世界一への執念が、相手を上回った。
リオオリンピックのバドミントン女子ダブルス決勝で、高橋礼華・松友美佐紀=タカマツペアは日本にオリンピック初の金メダルをもたらした。
タカマツペアにとっては、世界ランク1位で臨んだ初めてのオリンピック。
対戦相手のデンマークのペアは、世界ランク6位。
第1ゲームを一進一退の末に18対21で落とすと、
第2ゲームは緩急をうまく使った戦いぶりで21対9と奪い返す。
勝負の第3ゲーム。

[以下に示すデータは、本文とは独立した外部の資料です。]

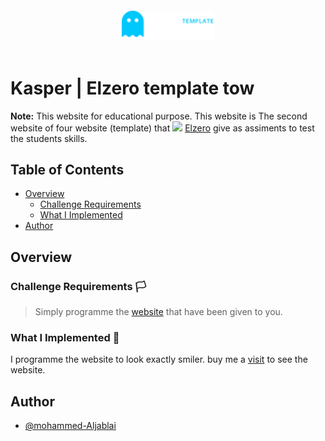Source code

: <div style="width: 100%; display: flex;">
  <img src="./meadi/logo.png" alt="The website Logo" style="margin: 20px auto; width: 148px;"/>
</div>


#  Kasper | Elzero template tow
**Note:** This website for educational purpose.
This website is The second website of four website (template) that ![](./meadi/elzero-logo-.png) [Elzero]() give as assiments to test the students skills.


## Table of Contents

- [Overview](#overview)
  - [Challenge Requirements](#challenge-requirements)
  - [What I Implemented](#what-i-implemented-🤔)
  <!-- - [Screenshots](#screenshots-📸) -->
- [Author](#author)


## Overview

### Challenge Requirements 🏳
> Simply programme the [website](https://) that have been given to you.

### What I Implemented 🤔
I programme the website to look exactly smiler. buy me a [visit]() to see the website.

<!-- ### Screenshot 📸 -->
<!-- Give it stars ✨ if you like it. -->
<!-- **The live URL:** [https://](https) -->

## Author
- [@mohammed-Aljablai](https://github.com/mohammed-aljablai)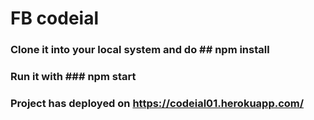 # FB codeial

### Clone it into your local system and do ## npm install

### Run it with ### npm start


### Project has deployed on https://codeial01.herokuapp.com/
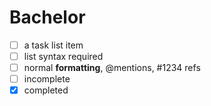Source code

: # Bachelor

- [ ] a task list item
- [ ] list syntax required
- [ ] normal **formatting**, @mentions, #1234 refs
- [ ] incomplete
- [x] completed
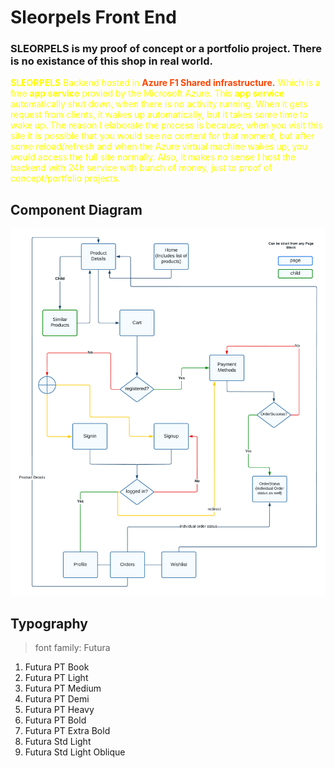 # Sleorpels Front End

### SLEORPELS is my proof of concept or a portfolio project. There is no existance of this shop in real world.

<span style="color: yellow;" >**SLEORPELS** Backend hosted in <span style="color: orangered; font-weight: bold;">Azure F1 Shared infrastructure.</span> Which is a free **app service** provied by the Microsoft Azure. This **app service** automatically shut down, when there is no activity running. When it gets request from clients, it wakes up automatically, but it takes some time to wake up. The reason I elaborate the process is because, when you visit this site it is possible that you would see no content for that moment, but after some reload/refresh and when the Azure virtual machine wakes up, you would access the full site normally. Also, it makes no sense I host the backend with 24h service with bunch of money, just to proof of concept/portfolio projects.
</span>

## Component Diagram

![Component Diagram](https://github.com/iamsabbirsobhani/sleorpels-front/blob/main/public/sleorpels.png)

## Typography

> font family: Futura

1. Futura PT Book
2. Futura PT Light
3. Futura PT Medium
4. Futura PT Demi
5. Futura PT Heavy
6. Futura PT Bold
7. Futura PT Extra Bold
8. Futura Std Light
9. Futura Std Light Oblique
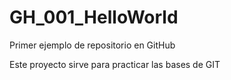 # GH_001_HelloWorld
<p>Primer ejemplo de repositorio en GitHub</p>
Este proyecto sirve para practicar las bases de GIT
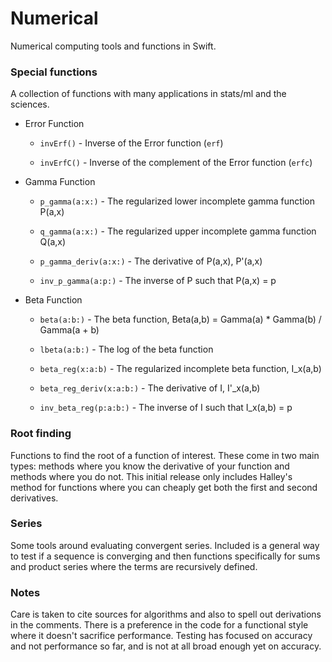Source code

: # Numerical

Numerical computing tools and functions in Swift.

### Special functions

A collection of functions with many applications in stats/ml and the sciences.

* Error Function

  * `invErf()` - Inverse of the Error function (`erf`)

  * `invErfC()` - Inverse of the complement of the Error function (`erfc`)

* Gamma Function

  * `p_gamma(a:x:)` - The regularized lower incomplete gamma function P(a,x)

  * `q_gamma(a:x:)` - The regularized upper incomplete gamma function Q(a,x)

  * `p_gamma_deriv(a:x:)` - The derivative of P(a,x), P'(a,x)

  * `inv_p_gamma(a:p:)` - The inverse of P such that P(a,x) = p

* Beta Function

  * `beta(a:b:)` - The beta function, Beta(a,b) = Gamma(a) * Gamma(b) / Gamma(a + b)

  * `lbeta(a:b:)` - The log of the beta function

  * `beta_reg(x:a:b)` - The regularized incomplete beta function, I_x(a,b)

  * `beta_reg_deriv(x:a:b:)` - The derivative of I, I'_x(a,b)

  * `inv_beta_reg(p:a:b:)` - The inverse of I such that I_x(a,b) = p

### Root finding

Functions to find the root of a function of interest. These come in two main types: methods where you know the derivative
of your function and methods where you do not. This initial release only includes Halley's method for functions where
you can cheaply get both the first and second derivatives.

### Series

Some tools around evaluating convergent series. Included is a general way to test if a sequence is converging
and then functions specifically for sums and product series where the terms are recursively defined.

### Notes

Care is taken to cite sources for algorithms and also to spell out derivations in the comments. There is a preference
in the code for a functional style where it doesn't sacrifice performance. Testing has focused on accuracy and not
performance so far, and is not at all broad enough yet on accuracy.


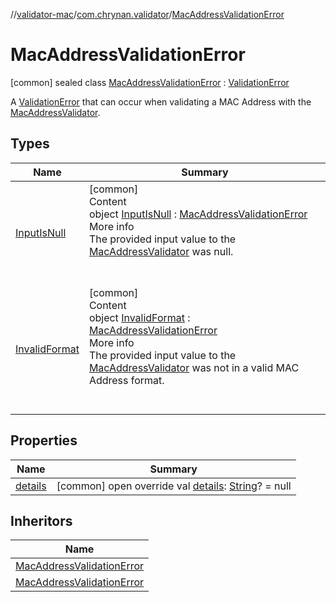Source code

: //[validator-mac](../../../index.md)/[com.chrynan.validator](../index.md)/[MacAddressValidationError](index.md)



# MacAddressValidationError  
 [common] sealed class [MacAddressValidationError](index.md) : [ValidationError](../../../../validator-core/validator-core/com.chrynan.validator/-validation-error/index.md)

A [ValidationError](../../../../validator-core/validator-core/com.chrynan.validator/-validation-error/index.md) that can occur when validating a MAC Address with the [MacAddressValidator](../-mac-address-validator/index.md).

   


## Types  
  
|  Name |  Summary | 
|---|---|
| <a name="com.chrynan.validator/MacAddressValidationError.InputIsNull///PointingToDeclaration/"></a>[InputIsNull](-input-is-null/index.md)| <a name="com.chrynan.validator/MacAddressValidationError.InputIsNull///PointingToDeclaration/"></a>[common]  <br>Content  <br>object [InputIsNull](-input-is-null/index.md) : [MacAddressValidationError](index.md)  <br>More info  <br>The provided input value to the [MacAddressValidator](../-mac-address-validator/index.md) was null.  <br><br><br>|
| <a name="com.chrynan.validator/MacAddressValidationError.InvalidFormat///PointingToDeclaration/"></a>[InvalidFormat](-invalid-format/index.md)| <a name="com.chrynan.validator/MacAddressValidationError.InvalidFormat///PointingToDeclaration/"></a>[common]  <br>Content  <br>object [InvalidFormat](-invalid-format/index.md) : [MacAddressValidationError](index.md)  <br>More info  <br>The provided input value to the [MacAddressValidator](../-mac-address-validator/index.md) was not in a valid MAC Address format.  <br><br><br>|


## Properties  
  
|  Name |  Summary | 
|---|---|
| <a name="com.chrynan.validator/MacAddressValidationError/details/#/PointingToDeclaration/"></a>[details](details.md)| <a name="com.chrynan.validator/MacAddressValidationError/details/#/PointingToDeclaration/"></a> [common] open override val [details](details.md): [String](https://kotlinlang.org/api/latest/jvm/stdlib/kotlin/-string/index.html)? = null   <br>|


## Inheritors  
  
|  Name | 
|---|
| <a name="com.chrynan.validator/MacAddressValidationError.InputIsNull///PointingToDeclaration/"></a>[MacAddressValidationError](-input-is-null/index.md)|
| <a name="com.chrynan.validator/MacAddressValidationError.InvalidFormat///PointingToDeclaration/"></a>[MacAddressValidationError](-invalid-format/index.md)|

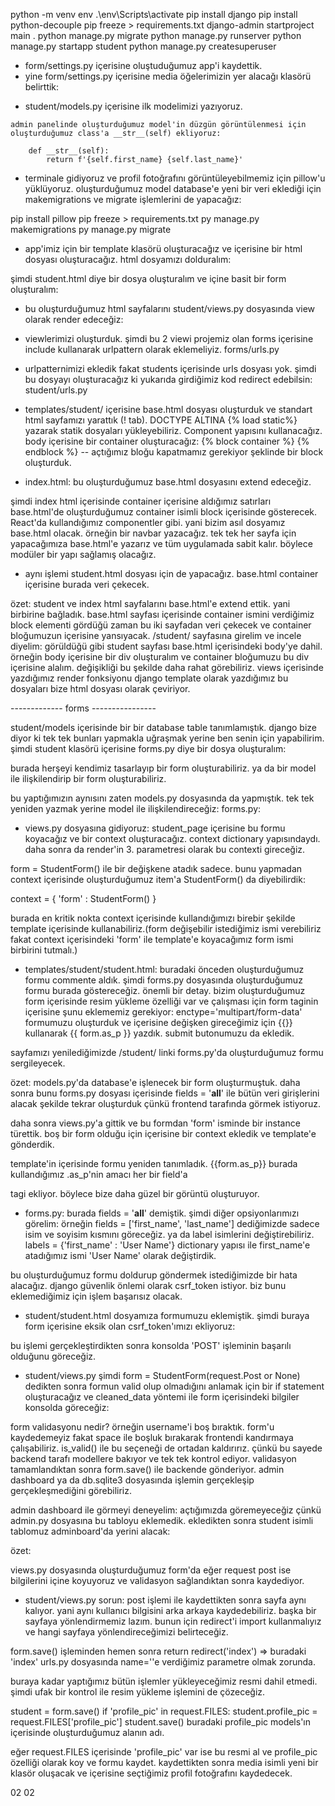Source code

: python -m venv env
.\env\Scripts\activate
pip install django
pip install python-decouple
pip freeze > requirements.txt
django-admin startproject main .
python manage.py migrate
python manage.py runserver
python manage.py startapp student
python manage.py createsuperuser

- form/settings.py içerisine oluştuduğumuz app'i kaydettik.
- yine form/settings.py içerisine media öğelerimizin yer alacağı klasörü belirttik:
<!-- 
import os

MEDIA_ROOT = os.path.join(BASE_DIR, 'media')
MEDIA_URL = '/media/' 
-->

- student/models.py içerisine ilk modelimizi yazıyoruz.
<!--     
class Student(models.Model) :
    first_name = models.CharField(max_length=30)
    last_name = models.CharField(max_length=30)
    number = models.IntegerField(blank=True, null=True)
    profile_pic = models.ImageField(blank=True, upload_to='profile_pics') 
-->
    admin panelinde oluşturduğumuz model'in düzgün görüntülenmesi için oluşturduğumuz class'a __str__(self) ekliyoruz:

        def __str__(self):
            return f'{self.first_name} {self.last_name}'

- terminale gidiyoruz ve profil fotoğrafını görüntüleyebilmemiz için pillow'u yüklüyoruz. oluşturduğumuz model database'e yeni bir veri eklediği için makemigrations ve migrate işlemlerini de yapacağız:

pip install pillow
pip freeze > requirements.txt
py manage.py makemigrations
py manage.py migrate

- app'imiz için bir template klasörü oluşturacağız ve içerisine bir html dosyası oluşturacağız.
html dosyamızı dolduralım:
<!--     
    <h1>Home Page</h1>

    <h3>Student App</h3>
 -->

şimdi student.html diye bir dosya oluşturalım ve içine basit bir form oluşturalım:
<!-- 
<form action="">
    <label for="">Student Name</label>
    <input type="text">
    <input type="submit" value="OK">
</form>
 -->

- bu oluşturduğumuz html sayfalarını student/views.py dosyasında view olarak render edeceğiz:
<!-- 
def index(request):
    return render(request, 'student/index.html')

def student_page(request):
    return render(request, 'student/student.html')
 -->

- viewlerimizi oluşturduk. şimdi bu 2 viewi projemiz olan forms içerisine include kullanarak urlpattern olarak eklemeliyiz.
forms/urls.py
<!-- 
from django.urls import include
from student.views import index

urlpatterns = [
    path('',index, name='index'),
    path('student/', include('student.urls'))
] -->

- urlpatternimizi ekledik fakat students içerisinde urls dosyası yok. şimdi bu dosyayı oluşturacağız ki yukarıda girdiğimiz kod redirect edebilsin:
student/urls.py
<!-- 
from django.urls import path
from .views import student

urlpatterns = [
    path('',student, name='student')
] 
-->

- templates/student/ içerisine base.html dosyası oluşturduk ve standart html sayfamızı yarattık (! tab). DOCTYPE ALTINA {% load static%} yazarak statik dosyaları yükleyebiliriz. Component yapısını kullanacağız. body içerisine bir container oluşturacağız:
    {% block container %}
    {% endblock %}  -- açtığımız bloğu kapatmamız gerekiyor
şeklinde bir block oluşturduk.

- index.html: bu oluşturduğumuz base.html dosyasını extend edeceğiz.
<!-- 
{% extends 'student/base.html' %}

{% block container %}
<h1>Home Page</h1>

<h3>Student App</h3>
{% endblock container%}
 -->
şimdi index html içerisinde container içerisine aldığımız satırları base.html'de oluşturduğumuz container isimli block içerisinde gösterecek. React'da kullandığımız componentler gibi. yani bizim asıl dosyamız base.html olacak. örneğin bir navbar yazacağız. tek tek her sayfa için yapacağımıza base.html'e yazarız ve tüm uygulamada sabit kalır. böylece modüler bir yapı sağlamış olacağız.

- aynı işlemi student.html dosyası için de yapacağız. base.html container içerisine burada veri çekecek.
<!-- 
{% extends 'student/base.html' %}

{% block container%}
<form action="">
    <label for="">student name</label>
    <input type="text" />
    <input type="submit" value="OK" />
</form>
{% endblock container %}
 -->

özet: student ve index html sayfalarını base.html'e extend ettik. yani birbirine bağladık. base.html sayfası içerisinde container ismini verdiğimiz block elementi gördüğü zaman bu iki sayfadan veri çekecek ve container bloğumuzun içerisine yansıyacak.
/student/ sayfasına girelim ve incele diyelim: görüldüğü gibi student sayfası base.html içerisindeki body'ye dahil. örneğin body içerisine bir div oluşturalım ve container bloğumuzu bu div içerisine alalım. değişikliği bu şekilde daha rahat görebiliriz. views içerisinde yazdığımız render fonksiyonu django template olarak yazdığımız bu dosyaları bize html dosyası olarak çeviriyor.

------------- forms ----------------

student/models içerisinde bir bir database table tanımlamıştık. django bize diyor ki tek tek bunları yapmakla uğraşmak yerine ben senin için yapabilirim. şimdi student klasörü içerisine forms.py diye bir dosya oluşturalım:

burada herşeyi kendimiz tasarlayıp bir form oluşturabiliriz. ya da bir model ile ilişkilendirip bir form oluşturabiliriz.

<!-- 
from django import forms

class StudentFormSimple(forms.form):
    first_name = forms.CharField(max_length=50)
    last_name = forms.CharField(max_length=50)
    number = forms.IntegerField(required=False)
 -->
bu yaptığımızın aynısını zaten models.py dosyasında da yapmıştık. tek tek yeniden yazmak yerine model ile ilişkilendireceğiz:
forms.py:
<!-- 
from .models import Student

class StudentFrom(forms.ModelForm): 
    class Meta:
        model = Student
        fields = '__all__'
-->

- views.py dosyasına gidiyoruz: student_page içerisine bu formu koyacağız ve bir context oluşturacağız. context dictionary yapısındaydı. daha sonra da render'in 3. parametresi olarak bu contexti gireceğiz.

<!-- 
from .forms import StudentForm

def student_page(request):
    form = StudentForm()
    context = {
        'form' : form
    }
    return render(request, 'student/student.html',context) 
    -->

form = StudentForm() ile bir değişkene atadık sadece. bunu yapmadan context içerisinde oluşturduğumuz item'a StudentForm() da diyebilirdik:

context = {
    'form' : StudentForm()
}

burada en kritik nokta context içerisinde kullandığımızı birebir şekilde template içerisinde kullanabiliriz.(form değişebilir istediğimiz ismi verebiliriz fakat context içerisindeki 'form' ile template'e koyacağımız form ismi birbirini tutmalı.)

- templates/student/student.html: buradaki önceden oluşturduğumuz formu commente aldık. şimdi forms.py dosyasında oluşturduğumuz formu burada göstereceğiz.
önemli bir detay. bizim oluşturduğumuz form içerisinde resim yükleme özelliği var ve çalışması için form taginin içerisine şunu eklememiz gerekiyor: enctype='multipart/form-data'
formumuzu oluşturduk ve içerisine değişken gireceğimiz için {{}} kullanarak {{ form.as_p }} yazdık. submit butonumuzu da ekledik.
<!-- 
<form action="" method='POST' enctype='multipart/form-data'>

    {{ form.as_p }}
    <input type="submit" value="OK">
</form> -->

sayfamızı yenilediğimizde /student/ linki forms.py'da oluşturduğumuz formu sergileyecek.

özet:
models.py'da database'e işlenecek bir form oluşturmuştuk. daha sonra bunu forms.py dosyası içerisinde fields = '__all__' ile bütün veri girişlerini alacak şekilde tekrar oluşturduk çünkü frontend tarafında görmek istiyoruz.

daha sonra views.py'a gittik ve bu formdan 'form' isminde bir instance türettik. boş bir form olduğu için içerisine bir context ekledik ve template'e gönderdik.

template'in içerisinde formu yeniden tanımladık. {{form.as_p}}
burada kullandığımız .as_p'nin amacı her bir field'a <p> tagi ekliyor. böylece bize daha güzel bir görüntü oluşturuyor. 

- forms.py: 
burada fields = '__all__' demiştik. şimdi diğer opsiyonlarımızı görelim:
örneğin 
fields = ['first_name', 'last_name'] dediğimizde sadece isim ve soyisim kısmını göreceğiz.
ya da label isimlerini değiştirebiliriz.
labels = {'first_name' : 'User Name'} dictionary yapısı ile first_name'e atadığımız ismi 'User Name' olarak değiştirdik.

bu oluşturduğumuz formu doldurup göndermek istediğimizde bir hata alacağız. django güvenlik önlemi olarak csrf_token istiyor. biz bunu eklemediğimiz için işlem başarısız olacak.

- student/student.html dosyamıza formumuzu eklemiştik. şimdi buraya form içerisine eksik olan csrf_token'ımızı ekliyoruz:
<!-- 
<form action="" method='POST' enctype='multipart/form-data'>
    {% csrf_token %}
    {{ form.as_p }}
    
    <input type="submit" value="OK">
</form> -->

bu işlemi gerçekleştirdikten sonra konsolda 'POST' işleminin başarılı olduğunu göreceğiz.

- student/views.py
şimdi 
form = StudentForm(request.Post or None) dedikten sonra formun valid olup olmadığını anlamak için bir if statement oluşturacağız ve cleaned_data yöntemi ile form içerisindeki bilgiler konsolda göreceğiz:
<!-- 
def student_page(request):
    form = StudentForm(request.POST or None)

    if form.is_valid():
        form.save()
        print(form.cleaned_data.get('first_name'))
    context = {
        'form' : form
    }
    return render(request, 'student/student.html',context) 
    -->
form validasyonu nedir? 
örneğin username'i boş bıraktık. form'u kaydedemeyiz fakat space ile boşluk bırakarak frontendi kandırmaya çalışabiliriz. is_valid() ile bu seçeneği de ortadan kaldırırız. çünkü bu sayede backend tarafı modellere bakıyor ve tek tek kontrol ediyor. validasyon tamamlandıktan sonra form.save() ile backende gönderiyor. admin dashboard ya da db.sqlite3 dosyasında işlemin gerçekleşip gerçekleşmediğini görebiliriz.

admin dashboard ile görmeyi deneyelim:
açtığımızda göremeyeceğiz çünkü admin.py dosyasına bu tabloyu eklemedik. ekledikten sonra student isimli tablomuz adminboard'da yerini alacak:
<!-- 
from .models import Student

admin.site.register(Student) 
-->

özet:

views.py dosyasında oluşturduğumuz form'da eğer request post ise bilgilerini içine koyuyoruz ve validasyon sağlandıktan sonra kaydediyor.

- student/views.py
sorun: post işlemi ile kaydettikten sonra sayfa aynı kalıyor. yani aynı kullanıcı bilgisini arka arkaya kaydedebiliriz. başka bir sayfaya yönlendirmemiz lazım.
bunun için redirect'i import kullanmalıyız ve hangi sayfaya yönlendireceğimizi belirteceğiz.

form.save() işleminden hemen sonra return redirect('index') => buradaki 'index' urls.py dosyasında name=''e verdiğimiz parametre olmak zorunda.

<!-- 
def student_page(request):
    form = StudentForm(request.POST or None)

    if form.is_valid():
        form.save()
        return redirect('index')
        # print(form.cleaned_data.get('first_name'))
    context = {
        'form' : form
    }
    return render(request, 'student/student.html',context)
 -->

buraya kadar yaptığımız bütün işlemler yükleyeceğimiz resmi dahil etmedi. şimdi ufak bir kontrol ile resim yükleme işlemini de çözeceğiz.

student = form.save()
    if 'profile_pic' in request.FILES:
        student.profile_pic = request.FILES['profile_pic']
        student.save()
buradaki profile_pic models'ın içerisinde oluşturduğumuz alanın adı.

eğer request.FILES içerisinde 'profile_pic' var ise bu resmi al ve profile_pic özelliği olarak koy ve formu kaydet.
kaydettikten sonra media isimli yeni bir klasör oluşacak ve içerisine seçtiğimiz profil fotoğrafını kaydedecek.

<!-- 
def student_page(request):
    form = StudentForm(request.POST or None)

    if form.is_valid():
        student = form.save()
        if 'profile_pic' in request.FILES:
            student.profile_pic = request.FILES['profile_pic']
            student.save()
        return redirect('index')
        # print(form.cleaned_data.get('first_name'))
    context = {
        'form' : form
    }
    return render(request, 'student/student.html',context)
 -->

 02 02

一進一退の攻防で16対16。
先に崩れたのは日本だった。
松友のショットのミスと強打を受けて16対19。
3点のリードを許し、タカマツペアは、崖っぷちに立たされた。
あと2点で負けの状況に、松友は「1球でも相手を驚かせてやる」と開き直った。
一方の高橋は、前日に伊調馨が逆転勝ちした試合を思い出し、「ここからでも逆転できる」と思い直した。
世界一のコンビネーションがよみがえる。
圧巻は18対19に迫った後のラリー。
互角の打ち合いの中で前衛にいた松友が、左を抜けそうな球に反応。
相手の返球が甘くなったところに切り裂くようなスマッシュを決めて追い付いた。
最後は高橋が得意のスマッシュを2連続で決めて勝負あり。
5連続得点という劇的な逆転勝利に高橋はコートに倒れ込んで両手で顔を覆い、松友はガッツポーズで跳びはねた。
コンビを結成して10年の節目。
長い時間をともに過ごし、勝つ喜びも負ける悔しさも、すべてともに味わってきたタカマツペアが念願のオリンピックで金メダルを手にした。